There are contract instance variables, and blocks which contain multiple functions.
What anyone can do
Initializing a contract happens in the (any) block, because no bank or business address has been set yet. An @ payable function is called when money is paid in, in case you have the smart contract reacting to that.
I debated about when the bank/business profit share should be set. At init, neither side has invested funds, but they also want to make sure it’s a trustable contract.
- if the owner does not invest satisfactory funds or takes time to invest for some reason, the bank can delay calling start() of the contract, or cancel().

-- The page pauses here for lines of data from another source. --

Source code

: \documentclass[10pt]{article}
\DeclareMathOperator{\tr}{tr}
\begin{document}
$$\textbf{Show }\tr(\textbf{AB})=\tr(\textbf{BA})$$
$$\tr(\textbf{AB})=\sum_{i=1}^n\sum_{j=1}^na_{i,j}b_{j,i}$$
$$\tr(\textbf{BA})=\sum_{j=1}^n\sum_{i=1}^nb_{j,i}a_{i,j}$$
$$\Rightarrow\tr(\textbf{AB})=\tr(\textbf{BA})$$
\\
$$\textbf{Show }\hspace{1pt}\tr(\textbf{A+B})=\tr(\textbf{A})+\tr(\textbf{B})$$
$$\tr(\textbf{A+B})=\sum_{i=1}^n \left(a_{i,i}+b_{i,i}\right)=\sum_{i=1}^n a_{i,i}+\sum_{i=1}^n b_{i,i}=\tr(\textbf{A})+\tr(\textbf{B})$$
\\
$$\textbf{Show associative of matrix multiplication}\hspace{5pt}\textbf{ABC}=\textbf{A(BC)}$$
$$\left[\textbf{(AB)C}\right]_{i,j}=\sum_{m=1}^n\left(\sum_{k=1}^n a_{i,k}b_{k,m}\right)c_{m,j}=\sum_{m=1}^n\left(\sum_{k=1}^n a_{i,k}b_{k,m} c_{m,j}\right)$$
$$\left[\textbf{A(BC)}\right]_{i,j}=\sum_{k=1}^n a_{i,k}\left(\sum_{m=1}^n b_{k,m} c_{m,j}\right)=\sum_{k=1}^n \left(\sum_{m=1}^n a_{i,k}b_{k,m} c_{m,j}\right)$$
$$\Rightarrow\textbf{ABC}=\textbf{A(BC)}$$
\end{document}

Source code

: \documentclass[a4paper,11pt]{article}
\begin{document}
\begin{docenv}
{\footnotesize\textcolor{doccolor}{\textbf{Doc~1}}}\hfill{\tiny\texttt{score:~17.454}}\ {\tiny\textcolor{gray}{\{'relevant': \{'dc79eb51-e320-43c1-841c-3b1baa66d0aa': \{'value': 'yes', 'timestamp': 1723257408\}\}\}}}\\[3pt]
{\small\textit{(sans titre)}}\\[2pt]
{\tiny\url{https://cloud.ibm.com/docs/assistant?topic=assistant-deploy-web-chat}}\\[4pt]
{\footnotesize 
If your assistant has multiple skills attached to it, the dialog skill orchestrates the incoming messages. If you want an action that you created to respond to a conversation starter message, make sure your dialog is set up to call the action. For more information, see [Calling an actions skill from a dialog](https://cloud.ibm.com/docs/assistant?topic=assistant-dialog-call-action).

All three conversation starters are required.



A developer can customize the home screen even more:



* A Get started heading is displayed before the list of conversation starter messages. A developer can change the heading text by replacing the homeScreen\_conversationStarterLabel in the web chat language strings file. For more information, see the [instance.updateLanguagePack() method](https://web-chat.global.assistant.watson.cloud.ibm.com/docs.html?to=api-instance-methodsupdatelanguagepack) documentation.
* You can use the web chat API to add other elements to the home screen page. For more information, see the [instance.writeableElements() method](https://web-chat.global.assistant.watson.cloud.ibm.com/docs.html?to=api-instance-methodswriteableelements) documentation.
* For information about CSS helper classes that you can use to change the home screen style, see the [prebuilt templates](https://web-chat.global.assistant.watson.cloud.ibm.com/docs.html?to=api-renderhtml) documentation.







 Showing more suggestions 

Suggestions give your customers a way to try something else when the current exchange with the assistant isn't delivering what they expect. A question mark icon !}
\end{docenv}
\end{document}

- if the bank does not set the promised profit ratio, or invest satisfactory funds, the owner can cancel() or not move funds into the contract
What business owners can do
I want to allow multiple payments into the investment wallet, but the owner shouldn’t be allowed to change the initial investment after the contract has started. Cryptocurrencies don’t have an option to reject or return-to-sender payments, so in a more resilient contract, maybe this balance could be stored in a variable, or there could be a reclaim function.
What banks can do
I’ve created a separate function name investFromBank to avoid conflict with the investFromBusiness function. I’ve also prevented the bank from changing its initial investment.
The contract closing function
This is the calculation which matters most; canceling or closing the contract with distributed profits. Here I am relying on code in the “future” directory of Flint, so don’t depend on it.
In event of the contract closing before it started, I direct to return initial investments.
Whenever the contract is closed there would be gas and transaction fees, but I believe that the bank is in the right to charge the client for these fees; in Islamic finance this is permissible even in Qard al-Hassan benevolent loans.
Compiling the contract
Does any of this work yet? The Flint language repo comes with a Dockerfile where you can start compiling contracts to Ethereum-friendly bytecode. By adding and subtracting pieces, and referring to future docs, I corrected the code which you currently see here.
Currently I cannot get “send” into compiling code, and that might be a good thing — I would like to see a more specific keyword for emptying the account. I’m not sure how to check the current balance without recording it in an instance variable (Solidity’s deprecated this.balance and newer address-casting-then-balance methods didn’t work). Also I didn’t get a chance to see how the percentage calculation works.
I’m excited to continue following this project in the future!